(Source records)
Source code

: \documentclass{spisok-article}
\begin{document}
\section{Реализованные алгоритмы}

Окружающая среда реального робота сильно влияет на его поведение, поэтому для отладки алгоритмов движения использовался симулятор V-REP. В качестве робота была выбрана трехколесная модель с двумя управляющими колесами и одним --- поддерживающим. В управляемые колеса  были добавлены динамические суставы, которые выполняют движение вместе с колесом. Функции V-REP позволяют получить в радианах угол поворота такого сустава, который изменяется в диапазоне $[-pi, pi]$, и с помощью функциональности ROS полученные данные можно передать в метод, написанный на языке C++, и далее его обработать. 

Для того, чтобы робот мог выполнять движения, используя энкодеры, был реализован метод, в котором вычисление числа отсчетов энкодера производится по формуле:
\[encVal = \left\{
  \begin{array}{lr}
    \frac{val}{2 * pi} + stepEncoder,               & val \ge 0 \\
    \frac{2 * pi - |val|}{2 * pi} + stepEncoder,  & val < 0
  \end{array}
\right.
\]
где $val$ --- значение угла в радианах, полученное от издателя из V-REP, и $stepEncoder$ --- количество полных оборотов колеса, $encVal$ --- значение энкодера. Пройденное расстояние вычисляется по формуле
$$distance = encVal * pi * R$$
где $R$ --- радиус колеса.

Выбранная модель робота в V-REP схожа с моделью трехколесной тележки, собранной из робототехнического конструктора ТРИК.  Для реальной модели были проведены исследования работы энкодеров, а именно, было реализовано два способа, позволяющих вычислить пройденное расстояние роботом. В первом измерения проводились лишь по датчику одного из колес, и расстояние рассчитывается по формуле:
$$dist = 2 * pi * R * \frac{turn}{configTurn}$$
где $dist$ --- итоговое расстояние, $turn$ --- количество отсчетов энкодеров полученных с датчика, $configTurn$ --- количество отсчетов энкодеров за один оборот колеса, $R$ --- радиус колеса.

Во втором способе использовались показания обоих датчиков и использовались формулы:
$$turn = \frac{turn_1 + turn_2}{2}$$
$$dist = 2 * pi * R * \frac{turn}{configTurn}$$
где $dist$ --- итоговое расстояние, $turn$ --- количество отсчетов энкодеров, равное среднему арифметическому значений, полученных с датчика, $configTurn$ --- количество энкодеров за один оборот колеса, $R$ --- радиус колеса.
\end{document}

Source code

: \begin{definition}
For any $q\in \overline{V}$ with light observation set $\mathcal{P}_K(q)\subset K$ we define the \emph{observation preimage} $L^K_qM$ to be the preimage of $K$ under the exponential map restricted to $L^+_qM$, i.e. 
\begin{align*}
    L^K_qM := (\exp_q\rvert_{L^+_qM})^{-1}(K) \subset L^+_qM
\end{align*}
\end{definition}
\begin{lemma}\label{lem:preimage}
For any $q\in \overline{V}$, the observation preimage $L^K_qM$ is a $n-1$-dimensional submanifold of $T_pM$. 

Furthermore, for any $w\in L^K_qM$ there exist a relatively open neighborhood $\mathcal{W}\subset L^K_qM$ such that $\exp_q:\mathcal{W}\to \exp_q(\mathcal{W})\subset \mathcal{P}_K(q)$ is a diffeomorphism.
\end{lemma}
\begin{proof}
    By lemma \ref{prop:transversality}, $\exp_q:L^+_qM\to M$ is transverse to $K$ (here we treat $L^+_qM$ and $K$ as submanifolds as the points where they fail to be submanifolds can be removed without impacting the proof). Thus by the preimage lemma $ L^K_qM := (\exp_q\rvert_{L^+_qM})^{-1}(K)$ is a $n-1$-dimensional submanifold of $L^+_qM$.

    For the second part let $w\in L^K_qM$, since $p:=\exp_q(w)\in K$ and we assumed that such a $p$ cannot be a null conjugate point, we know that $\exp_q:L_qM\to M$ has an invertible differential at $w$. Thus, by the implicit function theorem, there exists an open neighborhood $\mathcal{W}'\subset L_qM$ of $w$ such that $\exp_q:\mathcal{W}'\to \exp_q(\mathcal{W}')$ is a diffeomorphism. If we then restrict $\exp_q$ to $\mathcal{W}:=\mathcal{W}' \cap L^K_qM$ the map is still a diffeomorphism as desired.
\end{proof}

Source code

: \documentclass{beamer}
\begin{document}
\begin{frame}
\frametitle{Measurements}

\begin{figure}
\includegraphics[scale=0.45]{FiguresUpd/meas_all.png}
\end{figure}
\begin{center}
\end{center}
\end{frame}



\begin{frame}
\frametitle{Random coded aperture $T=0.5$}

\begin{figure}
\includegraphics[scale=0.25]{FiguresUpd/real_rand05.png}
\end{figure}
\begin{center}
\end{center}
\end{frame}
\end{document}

## Activity
Across the data, find each line that has "frac" in it and copy that line.

## Response below
    \frac{val}{2 * pi} + stepEncoder,               & val \ge 0 \\
    \frac{2 * pi - |val|}{2 * pi} + stepEncoder,  & val < 0
$$dist = 2 * pi * R * \frac{turn}{configTurn}$$
$$turn = \frac{turn_1 + turn_2}{2}$$
$$dist = 2 * pi * R * \frac{turn}{configTurn}$$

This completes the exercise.